Otter Lodge Blog:
How time flies – it’s already a few weeks since we packed our car full of spare socks and headed north for a week of sun. Orkney isn’t the first place you think of for a winter break but, we have to admit, it is drier than Skye at this time year. Just a bit cooler. With this in mind, we made sure we booked a holiday let with under floor heating. We’ve been to Orkney before, when Vanessa had a small pregnancy bump. She found a great cure for morning sickness was camping, cycling into a strong head wind and regular Orkney icecream. This time around we had two small boys in tow.
The first thing you notice as you arrive on the ferry is how green the islands are.
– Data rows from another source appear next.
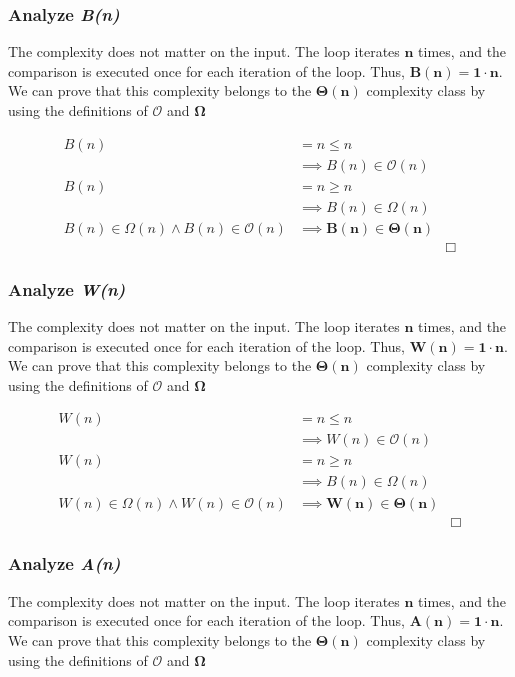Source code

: \documentclass[10pt]{article}
\begin{document}
\subsubsection{Analyze \textit{B(n)}}
\indent \indent The complexity does not matter on the input. The loop iterates $\mathbf{n}$ times, and the comparison is executed once for each iteration of the loop. Thus, $\mathbf{B(n) = 1 \cdot n}$. We can prove that this complexity belongs to the  $\mathbf{\Theta(n)}$ complexity class by using the definitions of $\mathbf{\mathcal{O}}$ and $\mathbf{\Omega}$

\begin{align*}
B(n) &= n \le n &\\
 &\implies B(n) \in \mathcal{O}(n) &\\
B(n) &= n \ge n &\\
 &\implies B(n) \in \Omega(n) &\\
 B(n) \in \Omega(n) \land B(n) \in \mathcal{O}(n) &\implies \mathbf{B(n) \boldsymbol{\in} \Theta(n)} &\\
 & &\Box
\end{align*}

\subsubsection{Analyze \textit{W(n)}}
\indent \indent The complexity does not matter on the input. The loop iterates $\mathbf{n}$ times, and the comparison is executed once for each iteration of the loop. Thus, $\mathbf{W(n) = 1 \cdot n}$. We can prove that this complexity belongs to the  $\mathbf{\Theta(n)}$ complexity class by using the definitions of $\mathbf{\mathcal{O}}$ and $\mathbf{\Omega}$

\begin{align*}
W(n) &= n \le n &\\
 &\implies W(n) \in \mathcal{O}(n) &\\
W(n) &= n \ge n &\\
 &\implies B(n) \in \Omega(n) &\\
 W(n) \in \Omega(n) \land W(n) \in \mathcal{O}(n) &\implies \mathbf{W(n) \boldsymbol{\in} \Theta(n)} &\\
 & &\Box
\end{align*}


\subsubsection{Analyze \textit{A(n)}}
\indent \indent The complexity does not matter on the input. The loop iterates $\mathbf{n}$ times, and the comparison is executed once for each iteration of the loop. Thus, $\mathbf{A(n) = 1 \cdot n}$. We can prove that this complexity belongs to the  $\mathbf{\Theta(n)}$ complexity class by using the definitions of $\mathbf{\mathcal{O}}$ and $\mathbf{\Omega}$
\end{document}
And there are, indeed, a lot of them. Plenty of pasture and plenty of cows make for a good supply of icecream; there’s some pretty good cheese and beef, too. All those green fields attract masses of Greylag geese, to the extent that that wild goose has now been added to the local menu (under strict license). And to drink with your gooseburger: what about a nice glass of the famous Orkney beer? You might be starting to get an inkling of why we were attracted to Orkney for our holiday.
Moving on from the cuisine, there is one particular thing that Orkney is world famous for: Prehistoric monuments. There’s nothing that builds up a visitor’s appetite like a spot of monumenteering and island are famous for being one huge archaeological dig. The best thing for a family is that you can crawl inside or run around quite a lot of these places and feel like a real-life Indiana Jones. The most famous sites are on Mainland Orkney: the cute little Neolithic stone houses of Skara Brae, the underground stone temple of Maes Howe and the massive stone circle known as the Ring of Brodgar. You get a sense of how much ancient history is here by the fact that even the graffiti carved in the rocks are the carefully preserved runes of Viking raiders; example: ‘These runes were carved by the man most skilled in runes in the western ocean’. Not well-known for modesty those Vikings but at least they could write.
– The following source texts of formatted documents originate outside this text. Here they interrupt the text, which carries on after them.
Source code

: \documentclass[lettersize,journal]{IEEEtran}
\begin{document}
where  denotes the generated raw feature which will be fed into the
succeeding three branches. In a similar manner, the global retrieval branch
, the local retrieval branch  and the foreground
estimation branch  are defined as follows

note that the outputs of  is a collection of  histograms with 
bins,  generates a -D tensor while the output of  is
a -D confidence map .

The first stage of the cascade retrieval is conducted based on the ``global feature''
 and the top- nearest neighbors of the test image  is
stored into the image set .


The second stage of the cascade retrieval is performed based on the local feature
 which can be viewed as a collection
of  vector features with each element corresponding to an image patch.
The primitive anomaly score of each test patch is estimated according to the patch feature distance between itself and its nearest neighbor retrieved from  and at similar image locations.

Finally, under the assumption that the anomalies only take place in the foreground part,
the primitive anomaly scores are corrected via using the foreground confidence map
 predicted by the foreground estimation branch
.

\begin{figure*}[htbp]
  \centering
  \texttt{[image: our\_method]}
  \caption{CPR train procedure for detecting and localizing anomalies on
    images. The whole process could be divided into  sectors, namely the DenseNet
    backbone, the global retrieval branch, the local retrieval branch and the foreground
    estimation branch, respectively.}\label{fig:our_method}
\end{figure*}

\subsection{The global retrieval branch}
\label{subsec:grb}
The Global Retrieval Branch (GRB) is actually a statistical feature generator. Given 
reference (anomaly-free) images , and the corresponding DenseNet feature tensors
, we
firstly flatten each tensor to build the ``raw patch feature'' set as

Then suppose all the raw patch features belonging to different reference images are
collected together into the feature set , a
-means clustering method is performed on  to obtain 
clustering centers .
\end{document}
Orkney is part of Scotland, but very definitely feels ‘other’ from it. Local people speak a dialect that has its roots in the Norse languages. Coming from a region of Scotland where Gaelic is widely encountered, we found the place-names a delightful combination of the exotic and familiar: fancy going to Gutterpool, The Gloup, or Tongue of Gangsta?
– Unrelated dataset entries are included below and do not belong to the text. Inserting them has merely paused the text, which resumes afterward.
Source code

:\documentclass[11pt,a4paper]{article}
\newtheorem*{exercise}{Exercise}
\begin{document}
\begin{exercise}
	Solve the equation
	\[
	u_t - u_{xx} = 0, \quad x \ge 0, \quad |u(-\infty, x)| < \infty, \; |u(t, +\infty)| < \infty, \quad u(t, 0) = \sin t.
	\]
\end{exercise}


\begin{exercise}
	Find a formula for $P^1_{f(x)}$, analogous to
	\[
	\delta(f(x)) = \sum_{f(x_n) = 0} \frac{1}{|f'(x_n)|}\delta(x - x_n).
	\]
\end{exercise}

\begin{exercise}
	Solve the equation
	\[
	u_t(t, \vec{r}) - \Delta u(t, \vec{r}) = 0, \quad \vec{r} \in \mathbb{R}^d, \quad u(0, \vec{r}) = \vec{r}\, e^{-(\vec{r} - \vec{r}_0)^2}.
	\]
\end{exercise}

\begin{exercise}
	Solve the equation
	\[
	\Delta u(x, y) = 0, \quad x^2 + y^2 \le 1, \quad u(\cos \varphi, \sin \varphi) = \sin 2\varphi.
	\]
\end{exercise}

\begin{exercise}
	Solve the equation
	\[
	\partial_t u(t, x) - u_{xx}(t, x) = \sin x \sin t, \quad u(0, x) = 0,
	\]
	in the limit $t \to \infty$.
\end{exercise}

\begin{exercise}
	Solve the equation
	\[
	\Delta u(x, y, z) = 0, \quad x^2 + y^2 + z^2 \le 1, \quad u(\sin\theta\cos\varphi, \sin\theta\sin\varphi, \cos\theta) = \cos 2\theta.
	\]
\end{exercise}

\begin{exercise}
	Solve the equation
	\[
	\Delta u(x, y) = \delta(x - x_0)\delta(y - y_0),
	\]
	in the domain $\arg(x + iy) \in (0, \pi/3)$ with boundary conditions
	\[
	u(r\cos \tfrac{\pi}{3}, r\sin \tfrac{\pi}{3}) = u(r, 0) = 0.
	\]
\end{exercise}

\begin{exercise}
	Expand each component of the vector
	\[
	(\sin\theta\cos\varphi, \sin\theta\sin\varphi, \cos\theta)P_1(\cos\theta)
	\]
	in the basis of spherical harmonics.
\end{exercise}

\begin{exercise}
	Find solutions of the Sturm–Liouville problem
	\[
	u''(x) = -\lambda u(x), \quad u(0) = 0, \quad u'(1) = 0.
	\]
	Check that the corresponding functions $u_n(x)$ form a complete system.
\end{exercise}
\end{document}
If you’re interested in more recent history there are many locations that have been marked in some way by the two World Wars. The southern islands form a huge natural harbour, Scapa Flow, which has been used extensively by the navy since the nineteen century. This attracted attention from German boats during both wars and consequently all kinds of steps were taken to secure the area, ranging from scuppering captured vessels to building barriers between islands. Tragically, many boats were also sunk during conflict with loss of life on both sides. If you’re into diving, there are a good number boats from the scuppered fleet you can explore (Martin enjoyed a dive on our last visit). On dry land, the remains of gun batteries at places like Hoxa Head give you a strong sense of how important this area was during the wars.
The two main towns on Mainland Orkney are Kirkwall and Stromness. Stromness is quainter, but Kirkwall has more shops and a Cathedral. There are loads of local goodies to tempt you; it’s the kind of place where if you look carefully enough in a hardware store, you’ll find a great deal on Highland Park whisky. Ewan, our youngest, now wants to move to Orkney; although he’s not sure whether to live in a stone-age hut, a viking longhouse or a cottage with underfloor heating. Having felt those northern winds, I know which I would choose.